November 15, 2024

Court Sides With Trustee Over Madoff Payouts

A federal appeals court has approved the method being used to calculate the losses incurred by the victims of Bernard L. Madoff’s global Ponzi scheme, saying the approach used by the trustee in the case is “legally sound in light of the circumstances of this case and the relevant statutory language.”

The ruling, by the United States Court of Appeals for the Second Circuit, is a significant victory for Irving H. Picard, the court-appointed trustee who is liquidating the Madoff firm in bankruptcy court in Manhattan. In the face of vocal opposition in the courts and among some in Congress, Mr. Picard had calculated victims’ losses under the “cash in, cash out” method, which relied on the difference between the cash invested and the cash withdrawn by investors, without giving any weight to the fictional profits shown on the victims’ account statements over the years.

The favorable ruling in the closely watched dispute probably will advance the day when claims for the eligible victims in the case can be paid from the $10 billion pool of assets already collected by Mr. Picard. Those payments had been held in abeyance by the legal dispute over Mr. Picard’s calculation method.

But the decision is a setback for the thousands of so-called “net winners” in the vast Madoff fraud, investors whose withdrawals from the Ponzi scheme over the years matched or exceeded the amount they originally invested.
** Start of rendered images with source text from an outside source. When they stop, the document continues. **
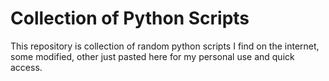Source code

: # Collection of Python Scripts
 This repository is collection of random python scripts I find on the internet, some modified, other just pasted here for my personal use and quick access.

 
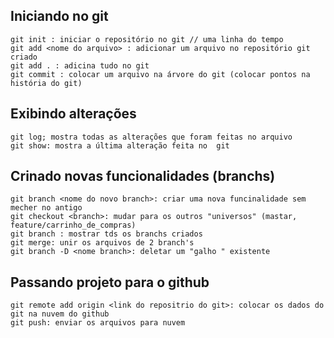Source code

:## Iniciando no git 
    git init : iniciar o repositório no git // uma linha do tempo
    git add <nome do arquivo> : adicionar um arquivo no repositório git criado  
    git add . : adicina tudo no git     
    git commit : colocar um arquivo na árvore do git (colocar pontos na história do git)

## Exibindo alterações
    git log; mostra todas as alterações que foram feitas no arquivo 
    git show: mostra a última alteração feita no  git  

## Crinado novas funcionalidades (branchs)
    git branch <nome do novo branch>: criar uma nova funcinalidade sem mecher no antigo 
    git checkout <branch>: mudar para os outros "universos" (mastar, feature/carrinho_de_compras)
    git branch : mostrar tds os branchs criados 
    git merge: unir os arquivos de 2 branch's
    git branch -D <nome branch>: deletar um "galho " existente 

## Passando projeto para o github
    git remote add origin <link do repositrio do git>: colocar os dados do git na nuvem do github 
    git push: enviar os arquivos para nuvem 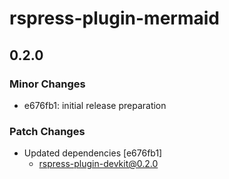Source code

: # rspress-plugin-mermaid

## 0.2.0

### Minor Changes

- e676fb1: initial release preparation

### Patch Changes

- Updated dependencies [e676fb1]
  - rspress-plugin-devkit@0.2.0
Lawyers for those investors had urged the courts to throw out Mr. Picard’s method and order him to rely instead on the final account balances shown on the their statements in the weeks before the fraud collapsed with Mr. Madoff’s arrest on Dec. 11, 2008. Some members of Congress had supported their fight, proposing legislation that would take the dispute out of the courts by changing the laws governing Wall Street bankruptcies and Ponzi scheme loss calculations.

The ruling supports the trustee’s efforts to recover fictional profits that investors withdrew from the sceme before its collapse through so-called “clawback” lawsuits.

Amanda Remus, a spokeswoman for Mr. Picard, released a statement saying the decision “is an important step forward for customers with allowed claims. We have maintained all along that our definition of net equity — which is supported by longstanding precedents in bankruptcy and securities laws — is the fairest approach to the determination of claims, and we hope that the Court’s decision can be the final word on this issue.”

  One of the lawyers opposing Mr. Picard’s approach to calculating losses, Helen Davis Chaitman, predicted the appeals court ruling “will destroy investor confidence in the capital markets” because it does not require the Securities Investors Protection Corporation, the industry-supported organization that provides a limited safety net for customers of failed brokerage firms, to honor the Madoff investors’ final account statements.  

“The message to every American who invests in the stock market is clear: invest at your own risk and assume that S.I.P.C. insurance does not exist,” Ms. Chaitman said.

  An investor advocacy group initially formed by those opposing Mr. Picard’s loss calculation formula also criticized the ruling. Ron Stein, the president of the Network for Investor Action and Protection, said the ruling “is another blow to small investors who merely relied on the information their broker gave them.” Mr. Stein continued: “The court’s regrettable decision underscores the need for Congress to reinforce securities laws that were intended to protect the small investors harmed by this decision and the actions of the S.I.P.C. trustee.”